▶ Task instructions
List every line below containing "superpowers".

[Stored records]
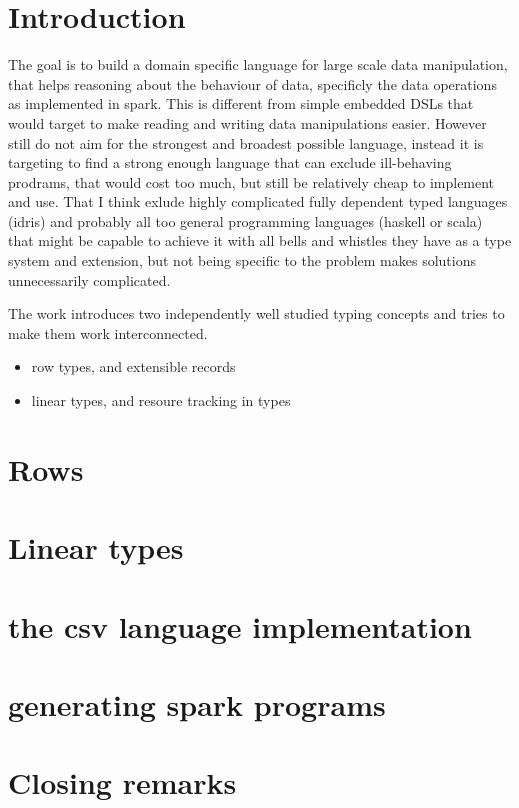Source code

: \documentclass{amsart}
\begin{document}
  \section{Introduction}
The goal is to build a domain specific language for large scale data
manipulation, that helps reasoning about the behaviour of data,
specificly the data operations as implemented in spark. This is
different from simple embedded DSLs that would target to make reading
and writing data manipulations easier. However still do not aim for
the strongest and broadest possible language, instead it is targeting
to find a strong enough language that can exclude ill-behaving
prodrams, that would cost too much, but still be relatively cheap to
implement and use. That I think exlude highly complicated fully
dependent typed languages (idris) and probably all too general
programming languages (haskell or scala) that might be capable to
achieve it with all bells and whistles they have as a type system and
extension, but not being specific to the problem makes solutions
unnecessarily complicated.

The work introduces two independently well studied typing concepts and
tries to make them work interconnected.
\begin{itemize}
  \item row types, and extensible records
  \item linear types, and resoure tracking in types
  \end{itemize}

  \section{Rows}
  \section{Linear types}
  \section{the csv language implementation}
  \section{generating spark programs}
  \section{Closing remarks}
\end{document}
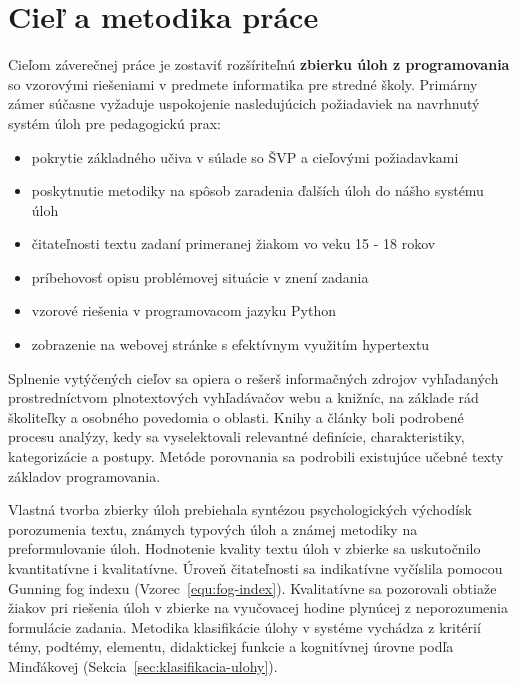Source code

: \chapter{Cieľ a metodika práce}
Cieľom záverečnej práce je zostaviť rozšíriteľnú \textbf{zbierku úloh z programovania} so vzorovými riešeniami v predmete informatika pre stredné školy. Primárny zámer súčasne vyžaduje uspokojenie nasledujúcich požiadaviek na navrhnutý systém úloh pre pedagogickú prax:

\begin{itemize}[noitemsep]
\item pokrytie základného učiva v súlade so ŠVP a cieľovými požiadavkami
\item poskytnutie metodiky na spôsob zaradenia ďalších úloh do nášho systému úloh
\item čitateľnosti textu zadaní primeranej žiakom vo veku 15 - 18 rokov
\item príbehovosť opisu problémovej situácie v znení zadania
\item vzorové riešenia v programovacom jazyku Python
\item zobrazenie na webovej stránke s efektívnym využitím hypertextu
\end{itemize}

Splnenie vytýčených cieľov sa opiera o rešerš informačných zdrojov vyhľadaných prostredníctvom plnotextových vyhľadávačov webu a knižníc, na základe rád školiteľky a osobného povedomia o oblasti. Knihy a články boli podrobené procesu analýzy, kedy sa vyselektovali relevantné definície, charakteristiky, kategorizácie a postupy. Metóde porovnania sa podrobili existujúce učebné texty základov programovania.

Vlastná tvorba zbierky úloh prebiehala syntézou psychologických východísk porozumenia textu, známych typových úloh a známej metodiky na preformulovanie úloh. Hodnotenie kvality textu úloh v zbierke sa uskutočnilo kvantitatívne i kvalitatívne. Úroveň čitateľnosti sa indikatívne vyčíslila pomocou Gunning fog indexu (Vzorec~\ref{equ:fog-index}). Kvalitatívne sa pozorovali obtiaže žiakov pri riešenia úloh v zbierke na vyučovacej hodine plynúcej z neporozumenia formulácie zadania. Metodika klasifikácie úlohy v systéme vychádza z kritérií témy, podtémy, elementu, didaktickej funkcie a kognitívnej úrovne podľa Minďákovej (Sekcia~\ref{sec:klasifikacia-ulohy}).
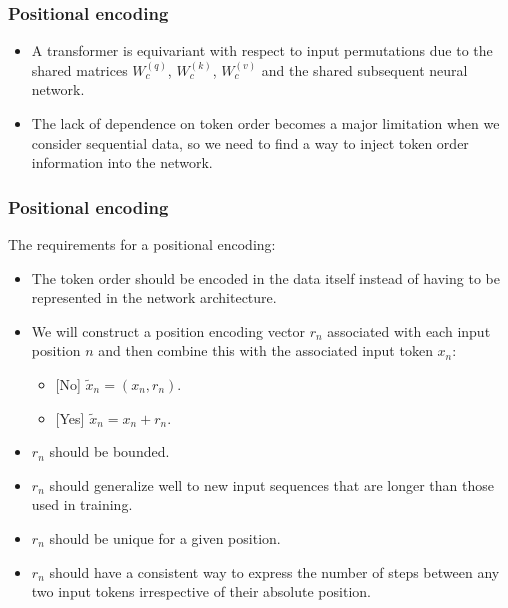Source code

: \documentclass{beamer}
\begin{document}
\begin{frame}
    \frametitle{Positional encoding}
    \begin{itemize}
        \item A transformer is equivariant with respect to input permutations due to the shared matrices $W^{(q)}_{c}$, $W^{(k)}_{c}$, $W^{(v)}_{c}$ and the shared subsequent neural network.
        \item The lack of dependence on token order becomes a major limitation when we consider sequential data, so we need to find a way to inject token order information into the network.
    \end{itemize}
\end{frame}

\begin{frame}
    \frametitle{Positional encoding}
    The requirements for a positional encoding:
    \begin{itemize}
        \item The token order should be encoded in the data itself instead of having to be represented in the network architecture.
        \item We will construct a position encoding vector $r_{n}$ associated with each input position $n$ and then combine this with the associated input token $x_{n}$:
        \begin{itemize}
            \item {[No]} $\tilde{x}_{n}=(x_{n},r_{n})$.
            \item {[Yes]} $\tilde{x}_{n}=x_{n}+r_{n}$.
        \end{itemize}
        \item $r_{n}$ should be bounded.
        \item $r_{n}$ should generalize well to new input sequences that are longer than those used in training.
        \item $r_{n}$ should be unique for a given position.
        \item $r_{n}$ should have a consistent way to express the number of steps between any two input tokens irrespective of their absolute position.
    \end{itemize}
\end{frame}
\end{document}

==

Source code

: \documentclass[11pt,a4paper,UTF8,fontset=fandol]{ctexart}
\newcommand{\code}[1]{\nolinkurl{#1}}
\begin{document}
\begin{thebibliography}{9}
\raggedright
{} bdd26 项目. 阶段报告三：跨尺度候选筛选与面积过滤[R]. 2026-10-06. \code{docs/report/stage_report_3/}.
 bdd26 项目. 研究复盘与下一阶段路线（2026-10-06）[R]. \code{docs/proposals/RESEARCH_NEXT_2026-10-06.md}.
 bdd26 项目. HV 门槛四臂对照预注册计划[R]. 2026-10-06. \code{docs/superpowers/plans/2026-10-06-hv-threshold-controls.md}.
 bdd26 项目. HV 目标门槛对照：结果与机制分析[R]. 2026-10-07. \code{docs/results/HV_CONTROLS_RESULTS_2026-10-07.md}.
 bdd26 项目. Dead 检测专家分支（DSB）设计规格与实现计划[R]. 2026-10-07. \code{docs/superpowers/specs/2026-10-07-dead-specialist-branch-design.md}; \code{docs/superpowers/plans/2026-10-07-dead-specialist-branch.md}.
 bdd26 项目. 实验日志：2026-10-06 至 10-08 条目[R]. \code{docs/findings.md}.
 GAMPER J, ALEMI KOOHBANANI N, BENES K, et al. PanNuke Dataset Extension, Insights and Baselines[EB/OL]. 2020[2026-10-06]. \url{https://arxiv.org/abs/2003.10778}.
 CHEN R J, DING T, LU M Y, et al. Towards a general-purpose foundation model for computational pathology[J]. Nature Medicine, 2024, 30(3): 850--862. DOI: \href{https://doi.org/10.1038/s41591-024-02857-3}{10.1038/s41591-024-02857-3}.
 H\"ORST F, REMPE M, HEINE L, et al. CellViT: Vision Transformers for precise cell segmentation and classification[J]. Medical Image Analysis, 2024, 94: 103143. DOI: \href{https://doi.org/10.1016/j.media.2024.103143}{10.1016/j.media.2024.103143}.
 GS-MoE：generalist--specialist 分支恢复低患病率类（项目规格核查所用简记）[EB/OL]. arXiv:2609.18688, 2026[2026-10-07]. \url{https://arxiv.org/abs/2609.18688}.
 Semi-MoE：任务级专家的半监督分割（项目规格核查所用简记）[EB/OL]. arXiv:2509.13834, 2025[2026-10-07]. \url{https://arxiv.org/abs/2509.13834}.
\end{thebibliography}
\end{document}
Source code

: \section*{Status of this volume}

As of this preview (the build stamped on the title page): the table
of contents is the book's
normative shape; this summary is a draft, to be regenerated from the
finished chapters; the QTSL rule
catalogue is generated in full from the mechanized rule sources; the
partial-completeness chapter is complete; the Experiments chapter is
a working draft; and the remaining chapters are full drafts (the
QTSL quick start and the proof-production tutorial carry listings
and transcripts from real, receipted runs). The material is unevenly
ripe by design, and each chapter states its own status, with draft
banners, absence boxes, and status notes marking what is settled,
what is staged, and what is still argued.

---

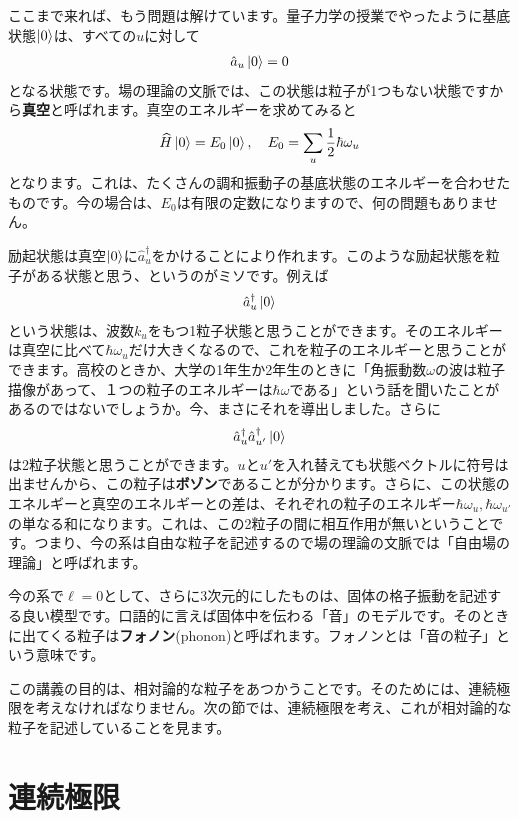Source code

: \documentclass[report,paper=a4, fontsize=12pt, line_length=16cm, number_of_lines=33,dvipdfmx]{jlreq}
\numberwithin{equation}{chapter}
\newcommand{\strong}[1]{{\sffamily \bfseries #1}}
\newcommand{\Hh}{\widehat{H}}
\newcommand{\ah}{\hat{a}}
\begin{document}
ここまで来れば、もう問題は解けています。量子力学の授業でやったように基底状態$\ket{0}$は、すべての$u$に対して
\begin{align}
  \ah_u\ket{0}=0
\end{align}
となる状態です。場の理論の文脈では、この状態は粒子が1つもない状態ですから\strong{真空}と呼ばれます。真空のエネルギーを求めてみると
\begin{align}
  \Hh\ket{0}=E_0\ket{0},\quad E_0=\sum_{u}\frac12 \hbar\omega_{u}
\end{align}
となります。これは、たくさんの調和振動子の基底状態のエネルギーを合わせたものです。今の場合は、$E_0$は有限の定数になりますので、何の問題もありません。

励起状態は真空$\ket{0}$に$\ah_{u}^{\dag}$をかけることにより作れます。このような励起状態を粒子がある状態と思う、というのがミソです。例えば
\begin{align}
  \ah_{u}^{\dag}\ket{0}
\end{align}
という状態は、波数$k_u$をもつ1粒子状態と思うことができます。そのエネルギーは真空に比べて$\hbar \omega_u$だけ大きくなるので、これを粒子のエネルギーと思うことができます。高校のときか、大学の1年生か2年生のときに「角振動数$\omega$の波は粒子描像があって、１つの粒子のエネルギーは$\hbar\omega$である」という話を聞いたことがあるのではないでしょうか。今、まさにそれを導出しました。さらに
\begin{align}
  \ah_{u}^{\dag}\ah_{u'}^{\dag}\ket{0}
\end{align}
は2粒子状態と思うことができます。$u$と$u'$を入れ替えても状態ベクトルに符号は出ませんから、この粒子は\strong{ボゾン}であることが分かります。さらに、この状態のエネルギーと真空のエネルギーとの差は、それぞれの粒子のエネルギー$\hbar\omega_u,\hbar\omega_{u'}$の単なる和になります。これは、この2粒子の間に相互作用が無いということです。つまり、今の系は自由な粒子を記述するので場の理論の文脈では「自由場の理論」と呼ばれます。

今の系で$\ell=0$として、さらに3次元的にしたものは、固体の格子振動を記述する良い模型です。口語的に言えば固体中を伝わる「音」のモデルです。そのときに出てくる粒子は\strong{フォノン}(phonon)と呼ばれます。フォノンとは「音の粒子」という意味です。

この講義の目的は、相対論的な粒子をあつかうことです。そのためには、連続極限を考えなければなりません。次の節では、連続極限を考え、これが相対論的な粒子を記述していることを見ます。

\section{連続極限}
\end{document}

▶ Exercise solution
 bdd26 项目. HV 门槛四臂对照预注册计划[R]. 2026-10-06. \code{docs/superpowers/plans/2026-10-06-hv-threshold-controls.md}.
 bdd26 项目. Dead 检测专家分支（DSB）设计规格与实现计划[R]. 2026-10-07. \code{docs/superpowers/specs/2026-10-07-dead-specialist-branch-design.md}; \code{docs/superpowers/plans/2026-10-07-dead-specialist-branch.md}.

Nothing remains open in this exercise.